*** Opening Entries provided ***

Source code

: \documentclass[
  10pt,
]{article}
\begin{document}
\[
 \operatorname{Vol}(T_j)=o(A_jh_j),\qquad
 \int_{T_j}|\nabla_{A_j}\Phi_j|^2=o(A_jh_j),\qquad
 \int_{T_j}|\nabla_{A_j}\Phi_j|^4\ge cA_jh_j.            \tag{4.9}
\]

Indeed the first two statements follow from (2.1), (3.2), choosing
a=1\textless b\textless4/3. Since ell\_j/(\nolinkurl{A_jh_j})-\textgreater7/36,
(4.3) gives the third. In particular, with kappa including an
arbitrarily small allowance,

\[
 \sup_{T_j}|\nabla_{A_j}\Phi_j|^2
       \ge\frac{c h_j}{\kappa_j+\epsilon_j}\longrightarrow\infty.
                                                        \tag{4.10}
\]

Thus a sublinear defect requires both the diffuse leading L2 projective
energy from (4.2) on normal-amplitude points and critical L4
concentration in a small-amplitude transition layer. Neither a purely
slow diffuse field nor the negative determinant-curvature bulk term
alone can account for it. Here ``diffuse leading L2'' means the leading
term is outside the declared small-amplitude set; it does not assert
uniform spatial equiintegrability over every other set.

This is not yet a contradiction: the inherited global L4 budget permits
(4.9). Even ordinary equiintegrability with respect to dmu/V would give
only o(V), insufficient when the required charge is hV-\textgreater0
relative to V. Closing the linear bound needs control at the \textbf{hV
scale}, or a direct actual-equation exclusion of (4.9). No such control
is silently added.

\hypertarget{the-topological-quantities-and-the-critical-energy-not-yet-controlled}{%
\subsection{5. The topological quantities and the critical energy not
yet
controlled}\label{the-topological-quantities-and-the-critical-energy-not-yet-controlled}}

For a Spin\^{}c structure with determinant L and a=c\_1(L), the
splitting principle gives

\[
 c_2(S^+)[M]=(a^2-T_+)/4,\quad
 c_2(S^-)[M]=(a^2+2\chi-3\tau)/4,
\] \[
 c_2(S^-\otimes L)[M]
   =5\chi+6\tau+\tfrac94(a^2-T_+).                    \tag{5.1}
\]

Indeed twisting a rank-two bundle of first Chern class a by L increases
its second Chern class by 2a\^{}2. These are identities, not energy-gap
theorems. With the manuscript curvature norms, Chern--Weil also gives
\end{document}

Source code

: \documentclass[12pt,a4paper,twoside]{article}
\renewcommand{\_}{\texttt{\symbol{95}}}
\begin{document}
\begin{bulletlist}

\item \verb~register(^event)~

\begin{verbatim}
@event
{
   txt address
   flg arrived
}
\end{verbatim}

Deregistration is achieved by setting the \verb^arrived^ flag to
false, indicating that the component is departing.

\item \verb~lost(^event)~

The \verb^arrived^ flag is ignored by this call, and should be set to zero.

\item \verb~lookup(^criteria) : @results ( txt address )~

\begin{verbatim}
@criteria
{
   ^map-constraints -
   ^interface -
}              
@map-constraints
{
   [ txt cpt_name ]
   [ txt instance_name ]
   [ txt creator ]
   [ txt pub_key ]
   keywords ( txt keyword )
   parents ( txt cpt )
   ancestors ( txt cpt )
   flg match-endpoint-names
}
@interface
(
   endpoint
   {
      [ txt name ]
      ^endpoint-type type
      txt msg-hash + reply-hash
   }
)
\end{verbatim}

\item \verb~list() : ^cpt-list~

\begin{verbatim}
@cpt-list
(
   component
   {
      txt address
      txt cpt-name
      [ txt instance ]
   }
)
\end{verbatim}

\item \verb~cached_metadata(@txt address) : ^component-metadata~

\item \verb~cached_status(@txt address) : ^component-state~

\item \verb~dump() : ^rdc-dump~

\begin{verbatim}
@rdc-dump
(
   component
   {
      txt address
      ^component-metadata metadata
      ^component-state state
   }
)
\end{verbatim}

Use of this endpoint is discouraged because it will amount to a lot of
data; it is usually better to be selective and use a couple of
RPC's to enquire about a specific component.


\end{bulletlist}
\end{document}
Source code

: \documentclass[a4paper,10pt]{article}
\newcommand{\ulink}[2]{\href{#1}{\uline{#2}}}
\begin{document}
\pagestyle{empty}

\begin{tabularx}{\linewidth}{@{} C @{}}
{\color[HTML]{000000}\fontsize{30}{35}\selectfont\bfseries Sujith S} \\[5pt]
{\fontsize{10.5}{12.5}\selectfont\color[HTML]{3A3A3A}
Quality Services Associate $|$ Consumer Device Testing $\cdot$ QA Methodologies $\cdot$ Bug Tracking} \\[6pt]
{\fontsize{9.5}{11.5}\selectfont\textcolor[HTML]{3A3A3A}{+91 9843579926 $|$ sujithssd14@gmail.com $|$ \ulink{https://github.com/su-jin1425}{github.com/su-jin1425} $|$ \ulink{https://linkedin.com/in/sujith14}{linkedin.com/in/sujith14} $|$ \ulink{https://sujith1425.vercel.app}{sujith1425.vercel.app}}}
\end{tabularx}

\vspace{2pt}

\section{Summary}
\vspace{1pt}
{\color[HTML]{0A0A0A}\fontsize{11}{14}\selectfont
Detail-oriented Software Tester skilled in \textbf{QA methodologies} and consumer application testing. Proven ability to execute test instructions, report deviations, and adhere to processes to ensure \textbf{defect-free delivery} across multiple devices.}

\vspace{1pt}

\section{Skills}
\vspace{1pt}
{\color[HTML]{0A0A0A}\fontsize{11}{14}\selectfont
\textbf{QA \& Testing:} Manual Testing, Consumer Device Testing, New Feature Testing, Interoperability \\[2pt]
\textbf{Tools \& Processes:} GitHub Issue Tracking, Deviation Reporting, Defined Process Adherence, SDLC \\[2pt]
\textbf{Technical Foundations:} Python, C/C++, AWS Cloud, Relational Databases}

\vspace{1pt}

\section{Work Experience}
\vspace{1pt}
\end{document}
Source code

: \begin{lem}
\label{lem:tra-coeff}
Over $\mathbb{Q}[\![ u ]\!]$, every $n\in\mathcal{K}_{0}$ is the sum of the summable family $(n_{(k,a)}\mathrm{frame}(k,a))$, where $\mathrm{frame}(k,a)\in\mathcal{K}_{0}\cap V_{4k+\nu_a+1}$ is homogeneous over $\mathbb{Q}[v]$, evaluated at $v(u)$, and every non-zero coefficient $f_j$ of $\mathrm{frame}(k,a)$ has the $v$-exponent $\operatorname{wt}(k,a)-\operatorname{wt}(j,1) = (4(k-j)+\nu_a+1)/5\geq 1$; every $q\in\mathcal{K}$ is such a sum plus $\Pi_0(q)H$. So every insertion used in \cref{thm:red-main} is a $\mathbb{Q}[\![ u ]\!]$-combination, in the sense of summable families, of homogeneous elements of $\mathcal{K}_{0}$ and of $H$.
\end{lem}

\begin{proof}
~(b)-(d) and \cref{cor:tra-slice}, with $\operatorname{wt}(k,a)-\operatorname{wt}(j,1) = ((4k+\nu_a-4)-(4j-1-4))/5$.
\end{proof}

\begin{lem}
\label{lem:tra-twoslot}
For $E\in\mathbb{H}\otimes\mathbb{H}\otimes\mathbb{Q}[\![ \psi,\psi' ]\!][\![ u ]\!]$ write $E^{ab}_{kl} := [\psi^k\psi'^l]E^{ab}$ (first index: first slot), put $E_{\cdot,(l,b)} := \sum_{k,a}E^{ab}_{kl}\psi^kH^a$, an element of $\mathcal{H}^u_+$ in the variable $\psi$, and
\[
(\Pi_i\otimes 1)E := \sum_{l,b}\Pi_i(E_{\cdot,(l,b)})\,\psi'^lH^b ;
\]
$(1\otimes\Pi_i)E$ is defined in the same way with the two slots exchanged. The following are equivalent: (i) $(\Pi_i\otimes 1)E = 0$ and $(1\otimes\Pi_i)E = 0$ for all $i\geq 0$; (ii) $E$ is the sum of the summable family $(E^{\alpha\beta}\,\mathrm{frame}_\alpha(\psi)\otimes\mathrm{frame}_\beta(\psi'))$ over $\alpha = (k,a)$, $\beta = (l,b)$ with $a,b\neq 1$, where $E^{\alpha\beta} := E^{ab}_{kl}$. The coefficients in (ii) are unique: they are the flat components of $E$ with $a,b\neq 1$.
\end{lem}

*** Closing Entries provided ***

__Try it__: Every line of the entries above that includes "tabularx" should be copied.

__Task output__:
\begin{tabularx}{\linewidth}{@{} C @{}}
\end{tabularx}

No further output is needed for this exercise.